> [Entries shown]:
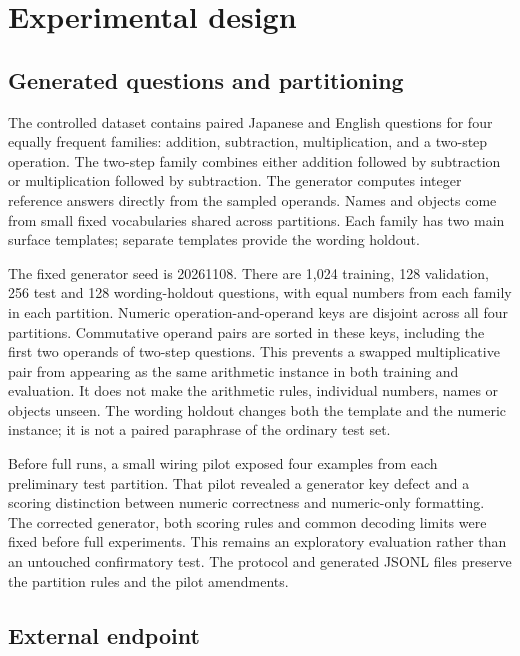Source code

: \section{Experimental design}
\label{sec:experiments}

\subsection{Generated questions and partitioning}

The controlled dataset contains paired Japanese and English questions for four equally frequent families: addition, subtraction, multiplication, and a two-step operation.
The two-step family combines either addition followed by subtraction or multiplication followed by subtraction.
The generator computes integer reference answers directly from the sampled operands.
Names and objects come from small fixed vocabularies shared across partitions.
Each family has two main surface templates; separate templates provide the wording holdout.

The fixed generator seed is 20261108.
There are 1,024 training, 128 validation, 256 test and 128 wording-holdout questions, with equal numbers from each family in each partition.
Numeric operation-and-operand keys are disjoint across all four partitions.
Commutative operand pairs are sorted in these keys, including the first two operands of two-step questions.
This prevents a swapped multiplicative pair from appearing as the same arithmetic instance in both training and evaluation.
It does not make the arithmetic rules, individual numbers, names or objects unseen.
The wording holdout changes both the template and the numeric instance; it is not a paired paraphrase of the ordinary test set.

Before full runs, a small wiring pilot exposed four examples from each preliminary test partition.
That pilot revealed a generator key defect and a scoring distinction between numeric correctness and numeric-only formatting.
The corrected generator, both scoring rules and common decoding limits were fixed before full experiments.
This remains an exploratory evaluation rather than an untouched confirmatory test.
The protocol and generated JSONL files preserve the partition rules and the pilot amendments.

\subsection{External endpoint}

> [Task details]: Set down, word for word, only the lines running from the line with "The wording holdout changes" to the last line of the listing above. Both of those lines belong in your answer.

> [Output below]:
The wording holdout changes both the template and the numeric instance; it is not a paired paraphrase of the ordinary test set.

Before full runs, a small wiring pilot exposed four examples from each preliminary test partition.
That pilot revealed a generator key defect and a scoring distinction between numeric correctness and numeric-only formatting.
The corrected generator, both scoring rules and common decoding limits were fixed before full experiments.
This remains an exploratory evaluation rather than an untouched confirmatory test.
The protocol and generated JSONL files preserve the partition rules and the pilot amendments.

\subsection{External endpoint}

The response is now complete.